Wednesday, February 19, 2014

January's chill

January was a hard month. It was full of stress, worry and death. The first week of January was filled with migraines and the polar vortex.Then, because a selfish man I didn't even know was a control freak, I almost lost a good friend. She, unfortunately, lost her good friend to said asshole. She is recovering slowly and I thank the Gods and pray that they lend her strength as her body heals. He was found dead I later found out. I spent a weekend in Lexington with her but felt pulled to come back home abruptly. We left Lexington that Sunday at 2am, got home at 7am got unpacked and went to bed. I got a call from my mother just after 8am telling me my grandmother had passed away. The rest of the weeks that belonged to January were a blur. We laid my grandmother to rest and that same day my great aunt died and my cat tried to explode (abscess ruptured) I bounced back and forth to Decatur a few times. Made an SCA event and then was massively sick and missed a week of work.  Between migraines, sickness and funeral days I worked maybe a total of 5 days in January. I have used up all my personal and sick time for the year. I didn't get paid for one week because my Human Resources person is an idiot. Yeah, January was not good.
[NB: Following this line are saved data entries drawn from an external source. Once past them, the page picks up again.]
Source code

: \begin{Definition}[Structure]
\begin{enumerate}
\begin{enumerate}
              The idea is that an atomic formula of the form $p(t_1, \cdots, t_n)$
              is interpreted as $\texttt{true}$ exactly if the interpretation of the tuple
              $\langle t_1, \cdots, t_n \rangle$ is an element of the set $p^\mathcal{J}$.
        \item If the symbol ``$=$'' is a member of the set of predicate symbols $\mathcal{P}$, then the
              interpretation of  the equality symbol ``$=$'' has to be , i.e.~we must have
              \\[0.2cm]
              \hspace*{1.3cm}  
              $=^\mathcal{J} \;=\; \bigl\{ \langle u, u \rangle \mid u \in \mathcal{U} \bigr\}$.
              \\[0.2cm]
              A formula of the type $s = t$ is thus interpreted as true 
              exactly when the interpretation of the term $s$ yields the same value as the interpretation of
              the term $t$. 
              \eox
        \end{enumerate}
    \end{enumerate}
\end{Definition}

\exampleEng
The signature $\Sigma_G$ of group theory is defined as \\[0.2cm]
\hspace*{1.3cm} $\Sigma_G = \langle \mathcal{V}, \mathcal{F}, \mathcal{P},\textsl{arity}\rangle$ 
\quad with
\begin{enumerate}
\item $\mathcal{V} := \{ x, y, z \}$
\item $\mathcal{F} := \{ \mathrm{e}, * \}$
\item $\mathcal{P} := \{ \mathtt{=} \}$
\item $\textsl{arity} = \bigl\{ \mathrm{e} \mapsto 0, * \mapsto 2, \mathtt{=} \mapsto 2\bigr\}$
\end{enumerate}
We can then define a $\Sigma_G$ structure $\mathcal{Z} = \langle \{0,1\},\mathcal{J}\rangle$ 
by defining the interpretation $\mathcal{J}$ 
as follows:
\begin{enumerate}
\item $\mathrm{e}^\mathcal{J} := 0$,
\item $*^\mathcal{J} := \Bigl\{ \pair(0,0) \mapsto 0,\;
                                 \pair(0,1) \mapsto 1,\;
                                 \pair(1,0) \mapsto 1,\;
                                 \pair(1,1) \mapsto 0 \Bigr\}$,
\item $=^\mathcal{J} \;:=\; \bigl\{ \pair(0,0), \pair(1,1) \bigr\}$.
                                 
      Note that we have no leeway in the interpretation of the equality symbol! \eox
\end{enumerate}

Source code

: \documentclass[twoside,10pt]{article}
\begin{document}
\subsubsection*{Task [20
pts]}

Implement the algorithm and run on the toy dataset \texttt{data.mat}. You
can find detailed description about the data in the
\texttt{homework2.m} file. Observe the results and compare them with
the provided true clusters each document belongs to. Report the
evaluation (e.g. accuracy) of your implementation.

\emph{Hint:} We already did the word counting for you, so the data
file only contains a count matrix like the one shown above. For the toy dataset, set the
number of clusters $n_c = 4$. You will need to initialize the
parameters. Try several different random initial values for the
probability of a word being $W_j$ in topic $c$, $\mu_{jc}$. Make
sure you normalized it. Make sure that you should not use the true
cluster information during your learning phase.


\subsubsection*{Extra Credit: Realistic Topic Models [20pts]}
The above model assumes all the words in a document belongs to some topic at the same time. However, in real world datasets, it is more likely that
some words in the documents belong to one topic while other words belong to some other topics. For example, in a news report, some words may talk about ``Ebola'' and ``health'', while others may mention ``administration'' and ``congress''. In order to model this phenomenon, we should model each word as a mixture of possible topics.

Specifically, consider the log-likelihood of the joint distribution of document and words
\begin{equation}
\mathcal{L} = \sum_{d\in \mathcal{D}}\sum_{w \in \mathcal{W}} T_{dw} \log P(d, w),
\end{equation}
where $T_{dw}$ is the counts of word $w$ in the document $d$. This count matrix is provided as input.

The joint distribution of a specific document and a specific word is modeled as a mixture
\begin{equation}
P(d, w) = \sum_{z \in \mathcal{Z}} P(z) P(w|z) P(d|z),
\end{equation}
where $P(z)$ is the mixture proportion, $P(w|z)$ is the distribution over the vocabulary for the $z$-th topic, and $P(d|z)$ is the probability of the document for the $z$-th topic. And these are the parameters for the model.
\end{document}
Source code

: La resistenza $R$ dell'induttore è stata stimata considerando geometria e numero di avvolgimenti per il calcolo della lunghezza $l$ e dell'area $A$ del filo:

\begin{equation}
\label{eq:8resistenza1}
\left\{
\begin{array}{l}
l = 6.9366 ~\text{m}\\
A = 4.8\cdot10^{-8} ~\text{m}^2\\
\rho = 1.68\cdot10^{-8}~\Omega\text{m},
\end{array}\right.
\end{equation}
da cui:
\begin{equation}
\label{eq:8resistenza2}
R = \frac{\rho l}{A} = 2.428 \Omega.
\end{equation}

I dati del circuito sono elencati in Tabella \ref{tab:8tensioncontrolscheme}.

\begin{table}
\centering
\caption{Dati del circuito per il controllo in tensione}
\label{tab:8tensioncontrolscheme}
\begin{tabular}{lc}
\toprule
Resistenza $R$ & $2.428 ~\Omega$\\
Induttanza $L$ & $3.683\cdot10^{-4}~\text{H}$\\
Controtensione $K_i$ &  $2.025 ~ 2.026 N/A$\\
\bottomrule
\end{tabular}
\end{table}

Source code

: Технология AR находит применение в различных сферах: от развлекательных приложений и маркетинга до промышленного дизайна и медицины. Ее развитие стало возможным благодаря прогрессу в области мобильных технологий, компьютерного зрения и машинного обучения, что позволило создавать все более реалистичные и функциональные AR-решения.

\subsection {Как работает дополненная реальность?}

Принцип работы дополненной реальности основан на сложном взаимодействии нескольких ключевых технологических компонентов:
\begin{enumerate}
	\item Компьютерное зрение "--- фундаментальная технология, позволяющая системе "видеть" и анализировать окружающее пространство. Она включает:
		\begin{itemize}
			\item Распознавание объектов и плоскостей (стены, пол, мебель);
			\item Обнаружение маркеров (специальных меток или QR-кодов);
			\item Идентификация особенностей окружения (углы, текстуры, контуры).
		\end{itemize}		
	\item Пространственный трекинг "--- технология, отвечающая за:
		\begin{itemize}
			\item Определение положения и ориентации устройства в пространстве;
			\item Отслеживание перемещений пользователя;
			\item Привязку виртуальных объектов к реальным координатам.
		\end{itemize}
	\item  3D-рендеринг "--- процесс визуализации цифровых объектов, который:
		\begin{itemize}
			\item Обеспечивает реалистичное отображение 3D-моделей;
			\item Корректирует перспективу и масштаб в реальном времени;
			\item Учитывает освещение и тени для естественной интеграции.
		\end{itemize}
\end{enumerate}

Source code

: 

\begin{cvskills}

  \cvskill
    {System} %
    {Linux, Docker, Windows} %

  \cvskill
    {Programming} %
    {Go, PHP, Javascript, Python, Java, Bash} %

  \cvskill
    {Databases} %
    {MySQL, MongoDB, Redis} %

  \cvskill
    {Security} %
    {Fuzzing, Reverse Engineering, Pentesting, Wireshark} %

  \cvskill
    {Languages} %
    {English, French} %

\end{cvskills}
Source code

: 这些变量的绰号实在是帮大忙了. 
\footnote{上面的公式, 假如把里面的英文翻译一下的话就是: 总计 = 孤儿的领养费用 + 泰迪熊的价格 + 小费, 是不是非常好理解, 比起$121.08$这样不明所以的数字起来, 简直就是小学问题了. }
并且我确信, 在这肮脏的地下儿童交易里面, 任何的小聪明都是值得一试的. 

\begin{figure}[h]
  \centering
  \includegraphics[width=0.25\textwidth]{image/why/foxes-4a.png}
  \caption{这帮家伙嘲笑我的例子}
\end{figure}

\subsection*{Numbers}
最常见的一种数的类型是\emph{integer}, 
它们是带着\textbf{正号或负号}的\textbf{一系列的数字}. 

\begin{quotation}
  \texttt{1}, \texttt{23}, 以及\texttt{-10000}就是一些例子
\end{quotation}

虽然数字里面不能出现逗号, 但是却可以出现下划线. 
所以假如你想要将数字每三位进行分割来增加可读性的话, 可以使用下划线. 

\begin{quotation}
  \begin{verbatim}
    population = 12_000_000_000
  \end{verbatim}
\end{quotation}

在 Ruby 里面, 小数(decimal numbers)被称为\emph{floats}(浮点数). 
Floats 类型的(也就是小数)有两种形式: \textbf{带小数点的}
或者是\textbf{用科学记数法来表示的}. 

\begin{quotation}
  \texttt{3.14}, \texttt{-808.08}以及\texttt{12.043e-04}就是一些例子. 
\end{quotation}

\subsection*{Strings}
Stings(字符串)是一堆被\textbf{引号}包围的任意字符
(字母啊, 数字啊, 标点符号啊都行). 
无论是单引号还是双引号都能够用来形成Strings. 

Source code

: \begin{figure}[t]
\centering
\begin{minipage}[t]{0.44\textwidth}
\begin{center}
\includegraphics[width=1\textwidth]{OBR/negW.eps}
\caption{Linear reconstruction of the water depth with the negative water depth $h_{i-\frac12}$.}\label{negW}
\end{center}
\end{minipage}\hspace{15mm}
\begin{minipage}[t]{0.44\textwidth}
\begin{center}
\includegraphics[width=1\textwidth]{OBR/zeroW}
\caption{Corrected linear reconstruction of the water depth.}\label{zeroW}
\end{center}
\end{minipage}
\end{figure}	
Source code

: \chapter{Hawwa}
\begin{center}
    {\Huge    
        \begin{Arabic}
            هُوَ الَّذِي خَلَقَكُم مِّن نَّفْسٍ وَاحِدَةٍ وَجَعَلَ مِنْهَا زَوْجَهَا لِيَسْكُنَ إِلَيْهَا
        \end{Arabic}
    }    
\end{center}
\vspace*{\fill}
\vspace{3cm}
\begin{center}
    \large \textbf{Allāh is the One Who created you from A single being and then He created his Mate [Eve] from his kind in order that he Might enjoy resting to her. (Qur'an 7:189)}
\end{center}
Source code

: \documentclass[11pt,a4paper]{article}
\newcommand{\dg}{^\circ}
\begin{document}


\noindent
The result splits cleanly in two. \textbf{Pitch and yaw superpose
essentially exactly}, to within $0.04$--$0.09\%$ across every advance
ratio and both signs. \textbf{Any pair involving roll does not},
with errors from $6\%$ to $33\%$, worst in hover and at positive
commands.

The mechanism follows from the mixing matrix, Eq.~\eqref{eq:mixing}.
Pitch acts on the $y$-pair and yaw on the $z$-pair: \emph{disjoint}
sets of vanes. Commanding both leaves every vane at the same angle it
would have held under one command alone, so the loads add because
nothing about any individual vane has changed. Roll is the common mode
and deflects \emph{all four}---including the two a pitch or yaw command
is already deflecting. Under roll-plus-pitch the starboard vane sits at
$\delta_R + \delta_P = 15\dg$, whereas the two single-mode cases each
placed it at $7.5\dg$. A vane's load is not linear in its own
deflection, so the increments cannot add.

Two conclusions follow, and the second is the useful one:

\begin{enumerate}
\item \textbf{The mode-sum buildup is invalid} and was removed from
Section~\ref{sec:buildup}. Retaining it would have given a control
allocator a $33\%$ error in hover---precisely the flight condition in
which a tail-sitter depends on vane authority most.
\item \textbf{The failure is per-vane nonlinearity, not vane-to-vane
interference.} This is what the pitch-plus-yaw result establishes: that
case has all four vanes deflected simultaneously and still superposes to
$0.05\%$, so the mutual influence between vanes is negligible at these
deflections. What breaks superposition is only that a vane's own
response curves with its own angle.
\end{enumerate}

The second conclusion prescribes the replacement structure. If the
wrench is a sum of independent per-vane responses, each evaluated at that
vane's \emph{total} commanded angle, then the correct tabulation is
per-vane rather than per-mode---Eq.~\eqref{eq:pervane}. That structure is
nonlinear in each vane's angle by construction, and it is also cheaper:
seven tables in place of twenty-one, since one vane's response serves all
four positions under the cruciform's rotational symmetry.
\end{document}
Since her passing I have been struggling with people giving me their condolences on my grandmother. We did not have a good relationship and that's putting it mildly. She lived just down the street from me until I moved out when I was 19. She was verbally abusive and mean to me for most of my childhood and adolescent years. Nothing I ever did was right, I was just like my father (my dad was from the wrong side of the tracks), I was fat (which is funny, I didn't actually get fat until mid 20s), I strange, etc. Once, when I was 8, my mother sent me down to her to see if she would want to donate money for a Jump for Heart fundraiser my school was doing. I had been avoiding doing it and mom couldn't understand why. I went down there and my grandmother wrote out a check laid it on the table and told me "I knew you'd only come down here for money" I looked at her, looked at the check and walked out the door without it. I had tears running down an angry face when I got home. I told my mother what happened and I told her I would never willingly go down there again. My mother was appalled but after that never asked me to go down there unless it was a holiday when all the family gathered there.

As I got older I had tried to avoid her as much as possible. I was polite and thankful to her for any gifts I received from her, I did my best to be respectful because she was my mom's mother and I was taught to respect my elders. But respect is not love and that was something I never felt from her either. The last straw was when I was 17. My best friends had come to help me with my hair and makeup for pictures and we wanted to go show my mom. She and my other aunts were all down having coffee with grandmother so we all went down.  My mom and aunts loved it, without batting an eye she looked at me and told me I looked like a tacky hussy. My friends were shocked, I was hurt. My gloves came off and I asked her why she always had to be a bitch to me. When she turned to my mother to ask what she was going to do about it, my mother had my back and stood up for me. I was done being polite and respectful to a woman who was bitter and hurtful. I would no longer take any crap from her. When I moved out I rarely saw her except for those family holidays.  She mentioned a few times she wanted to visit but I had cats and that aggravated her breathing problems. I never outright invited her.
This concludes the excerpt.